Таким образом, сказка создает из образно-концептуальных констант цельное сказочное пространство, определяющее направление и характер действий/развития человека/социума, защищающее от мира реального и одновременно позволяющее его постигать путем вхождения в «мнимую ситуацию»: «Только создав себе более удобный, нежели реальный мир, в виде вполне определенной целостной его картины, человек может с комфортом расположиться в нем» [5, С.126]. В связи с этим считаем, что исследования сказочной картины мира как особого образно-концептуального топоса позволяет эксплицировать пространственно-ментальные составляющие и определенную настроенность на социальное действие.

Литература.
1. Бахтин, М М. Эстетика словесного творчества [Текст] / М. М. Бахтин. – М., 1986.

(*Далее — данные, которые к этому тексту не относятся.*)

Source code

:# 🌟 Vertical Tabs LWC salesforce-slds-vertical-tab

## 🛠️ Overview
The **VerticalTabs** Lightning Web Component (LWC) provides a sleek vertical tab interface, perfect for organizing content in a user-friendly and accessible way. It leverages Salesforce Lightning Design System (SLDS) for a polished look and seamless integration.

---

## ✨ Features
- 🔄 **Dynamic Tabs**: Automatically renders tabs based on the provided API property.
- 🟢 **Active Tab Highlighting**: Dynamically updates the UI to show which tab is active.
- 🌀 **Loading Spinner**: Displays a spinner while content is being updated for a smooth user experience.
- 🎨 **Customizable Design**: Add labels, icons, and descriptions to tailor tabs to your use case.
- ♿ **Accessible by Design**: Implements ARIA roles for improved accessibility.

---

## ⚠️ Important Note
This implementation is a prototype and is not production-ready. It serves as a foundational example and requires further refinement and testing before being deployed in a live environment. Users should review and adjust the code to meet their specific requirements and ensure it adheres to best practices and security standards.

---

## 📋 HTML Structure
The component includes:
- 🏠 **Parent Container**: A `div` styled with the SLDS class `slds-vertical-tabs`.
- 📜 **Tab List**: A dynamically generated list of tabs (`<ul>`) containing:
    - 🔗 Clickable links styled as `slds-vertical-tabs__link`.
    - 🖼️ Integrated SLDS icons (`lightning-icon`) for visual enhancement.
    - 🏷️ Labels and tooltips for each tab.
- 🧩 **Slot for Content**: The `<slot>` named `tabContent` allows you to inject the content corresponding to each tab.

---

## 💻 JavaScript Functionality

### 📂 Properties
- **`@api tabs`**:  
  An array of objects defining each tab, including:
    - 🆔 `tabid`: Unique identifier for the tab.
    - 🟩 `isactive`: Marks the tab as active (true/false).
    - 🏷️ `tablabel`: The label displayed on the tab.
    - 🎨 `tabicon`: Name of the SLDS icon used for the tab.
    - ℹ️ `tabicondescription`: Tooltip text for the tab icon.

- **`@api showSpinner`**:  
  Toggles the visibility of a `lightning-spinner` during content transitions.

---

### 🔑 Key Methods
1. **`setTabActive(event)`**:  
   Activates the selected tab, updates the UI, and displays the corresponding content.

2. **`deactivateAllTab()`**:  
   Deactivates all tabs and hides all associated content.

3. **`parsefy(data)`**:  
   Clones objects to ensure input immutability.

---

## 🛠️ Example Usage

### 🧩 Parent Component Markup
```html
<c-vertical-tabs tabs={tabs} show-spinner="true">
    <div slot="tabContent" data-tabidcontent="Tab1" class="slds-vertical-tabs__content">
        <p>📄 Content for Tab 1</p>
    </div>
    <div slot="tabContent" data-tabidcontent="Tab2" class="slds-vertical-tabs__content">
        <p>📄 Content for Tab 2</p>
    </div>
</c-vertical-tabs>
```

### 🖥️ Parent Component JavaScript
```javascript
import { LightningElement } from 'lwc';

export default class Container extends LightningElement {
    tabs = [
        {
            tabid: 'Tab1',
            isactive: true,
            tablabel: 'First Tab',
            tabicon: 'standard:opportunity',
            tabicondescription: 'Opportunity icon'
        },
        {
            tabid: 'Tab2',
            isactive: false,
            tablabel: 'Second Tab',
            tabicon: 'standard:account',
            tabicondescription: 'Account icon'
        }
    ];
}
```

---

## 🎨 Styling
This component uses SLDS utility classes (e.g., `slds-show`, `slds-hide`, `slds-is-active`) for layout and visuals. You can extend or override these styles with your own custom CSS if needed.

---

2. Пропп, В. Я. Исторические корни волшебной сказки [Текст] / В. Я. Пропп. – М., 2000.
3. Мелетинский, Е. М. Герой волшебной сказки [Текст] / Е. М. Мелетинский. – М., 2005.
4. Вышеславцев, Б. П. Русский национальный характер [Текст] / Б.П. Вышеславцев // Вопросы философии. – 1995. – №6. – С. 24-35.
5. Трубецкой, Е. Н. «Иное царство» и его искатели в русской народной сказке [Текст] / Е. Н. Трубецкой // Литературная учеба. – 1990. – №2. – С. 93-129.
6. Мулляр, Л. А. Философско-антропологические конфигурации сказочной «премудрости» [Текст] / Л. А. Мулляр. – СПб., 2007.


Мулляр Л. А. Образы-концепты социального топоса в фольклорно-сказочном измерении/ Бренное и вечное: социальные ритуалы в мифологизированном пространстве современного мира: Материалы Всерос. науч. конф. 21-22 октября 2008 г. / редкол. А. П. Донченко, А. А. Кузьмин, А. Г. Некита, С. А. Маленко ; предисл. А.Г. Некита, С.А. Маленко ; НовГУ им. Ярослава Мудрого. – Великий Новгород, 2008. – 409 с. С. 221-225.